On the whole, I’d say I tackle the whole morality-of-sex thing thus, that I look at the personal holiness of the people taking the various positions, and find myself powerfully drawn to some examples in Courage, and above all to Father Nouwen. I also find it clarifying to imagine Angelo Roncalli giving me a little bit of private spiritual direction. As Ron Belgau wrote in “Sodom and the City of God”, “For Catholics, truth is never purely abstract: it is always incarnate.”

And of critical importance, I reflect on the lives of heterosexual people. Here's how I thought the thing through in a different piece of writing, my Utopia 2184. (I stress in that writing, as you’ll see in a moment, that chastity goes beyond avoiding the overt illicit physical act. A dimension of what we are called to is interior peace.)

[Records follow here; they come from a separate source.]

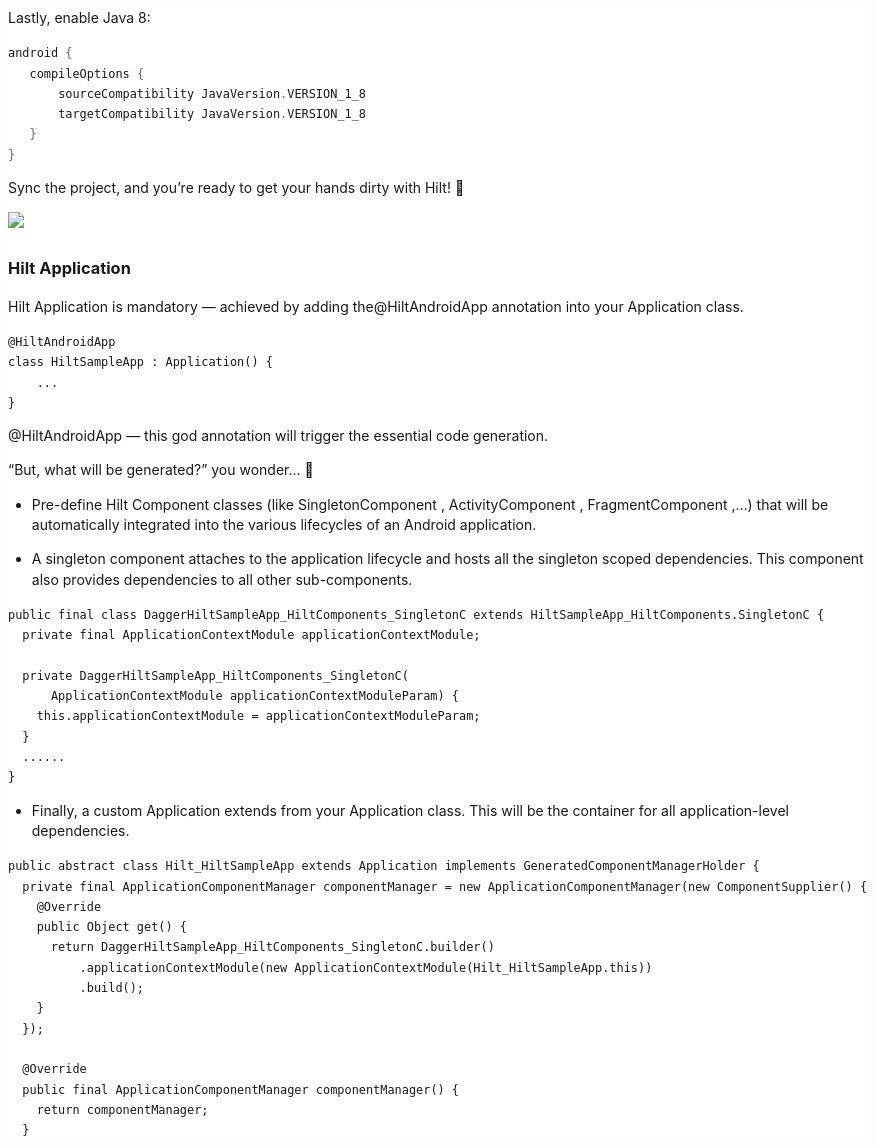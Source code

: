 Lastly, enable Java 8:

 ```gradle
 android {
    compileOptions {
        sourceCompatibility JavaVersion.VERSION_1_8
        targetCompatibility JavaVersion.VERSION_1_8
    }
}
```

Sync the project, and you’re ready to get your hands dirty with Hilt! 👻

<img src="https://media.giphy.com/media/349qKnoIBHK1i/giphy.gif">

### Hilt Application

Hilt Application is mandatory — achieved by adding the@HiltAndroidApp annotation into your Application class.

    @HiltAndroidApp
    class HiltSampleApp : Application() {
        ...
    }

@HiltAndroidApp — this god annotation will trigger the essential code generation.

“But, what will be generated?” you wonder… 🤔

* Pre-define Hilt Component classes (like SingletonComponent , ActivityComponent , FragmentComponent ,…) that will be automatically integrated into the various lifecycles of an Android application.

* A singleton component attaches to the application lifecycle and hosts all the singleton scoped dependencies. This component also provides dependencies to all other sub-components.

```
public final class DaggerHiltSampleApp_HiltComponents_SingletonC extends HiltSampleApp_HiltComponents.SingletonC {
  private final ApplicationContextModule applicationContextModule;

  private DaggerHiltSampleApp_HiltComponents_SingletonC(
      ApplicationContextModule applicationContextModuleParam) {
    this.applicationContextModule = applicationContextModuleParam;
  }
  ......
}
```

* Finally, a custom Application extends from your Application class. This will be the container for all application-level dependencies.

```
public abstract class Hilt_HiltSampleApp extends Application implements GeneratedComponentManagerHolder {
  private final ApplicationComponentManager componentManager = new ApplicationComponentManager(new ComponentSupplier() {
    @Override
    public Object get() {
      return DaggerHiltSampleApp_HiltComponents_SingletonC.builder()
          .applicationContextModule(new ApplicationContextModule(Hilt_HiltSampleApp.this))
          .build();
    }
  });

  @Override
  public final ApplicationComponentManager componentManager() {
    return componentManager;
  }

```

I have in my limited experience (now essentially confined to the writer's desk) found chastity comprehensible when I imaginatively contemplate it in others, perhaps especially in persons who have attained a heterosexual development. A fine 1990s film, Dead Man Walking, dramatized the pastoral work of Sister Helen Prejean with a man whom the Louisiana government had condemned to death by injection. Would the story line have been improved, I ask myself, had Hollywood inserted a romantic interest, as its screenwriters are wont to do? By, as it might in this case have been, having the celluloid heroine fall in love with some cragged defense attorney, bringing her passion to ecstatic consummation in a motel room? Or, more delicately, by making her love a matter of the private imagination, of fantasy, with an ultimately triumphant sweaty private struggle to be “good”?